Eventually, We Have To Go
April 28, 2014
Absence and death are the same
- only that in death there is no suffering
- Theodore Roosevelt
I still have memories with him, even there's not much left in my brain that I can talk about. The most prominent in my head would be on Sunday afternoons. Dad would bring us over to visit our grandparents weekly, I never had a choice, I go wherever my parents bring me. The whole house would smell like tea leaves because all grandpa does is drink tea. He had this white and blue traditional Chinese tea set, and the cups so small that he could be pouring the tea for the whole day and the teapot will still be filled.
He will pour us a cup while dad was talking to him. Then he picks up a biscuit and slowly move it toward his mouth. The motions slow and shaky. The process repeats every visit.
He was already very old at that point. Since the day we moved, we seldom meet him even though dad would still drop by every week.
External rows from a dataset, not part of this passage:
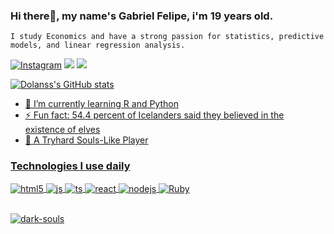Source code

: ### Hi there👋, my name's Gabriel Felipe, i'm 19 years old. 
    I study Economics and have a strong passion for statistics, predictive models, and linear regression analysis.
[![Instagram](https://img.shields.io/badge/Instagram-E4405F?style=for-the-badge&logo=instagram&logoColor=white)](https://instagram.com/gabrielf.fso)
<a href="https://www.linkedin.com/in/gabriel-felipe-silva-de-oliveira-785109225/" target="_blank"><img src="https://img.shields.io/badge/-LinkedIn-%230077B5?style=for-the-badge&logo=linkedin&logoColor=white" target="_blank"></a>
 <a href="https://steamcommunity.com/id/dolbery/" target="_blank">
    <img src="https://img.shields.io/badge/Steam-000000?style=for-the-badge&logo=steam&logoColor=white" target="_blank">
  
</div>

![Dolanss's GitHub stats](https://github-readme-stats.vercel.app/api?username=Dolanss&show_icons=true&theme=radical)

- 🌱 I’m currently learning R and Python
- ⚡ Fun fact: 54.4 percent of Icelanders said they believed in the existence of elves
- 🖤 A Tryhard Souls-Like Player

### Technologies I use daily

<div style="display: inline_block">
  <img align="center" alt="html5" src="https://img.shields.io/badge/Python-14354C?style=for-the-badge&logo=python&logoColor=white" />
  <img align="center" alt="js" src="https://img.shields.io/badge/R-276DC3?style=for-the-badge&logo=r&logoColor=white" />
  <img align="center" alt="ts" src="https://img.shields.io/badge/MySQL-00000F?style=for-the-badge&logo=mysql&logoColor=white" />
  <img align="center" alt="react" src="https://img.shields.io/badge/Microsoft_Excel-217346?style=for-the-badge&logo=microsoft-excel&logoColor=white" />
  <img align="center" alt="nodejs" src="https://img.shields.io/badge/Java-ED8B00?style=for-the-badge&logo=openjdk&logoColor=white" />
  <img align="center" alt="Ruby" src="https://img.shields.io/badge/PHP-777BB4?style=for-the-badge&logo=php&logoColor=white" />
</div><br/>

![dark-souls](https://user-images.githubusercontent.com/107888818/217057071-17ab712e-94df-4ea6-9d99-6dce5d33e4ca.gif)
We totally stopped visiting when we went to Singapore. Once in a while dad would bring us when we come back to Bangkok, but by then, he couldn't understand what we were talking about, and forgotten who we were. He only remembered my father.
This year he turns 98. Coming near a hundred, thats incredible. You do not feel sorry for someone who lived that long. Yes, we do feel sad, but death is part and parcel of life. Most of us have prepared for this day, and were not quite surprised that his breath weakens and his heart stopped.
Hopefully grandpa met grandma by now.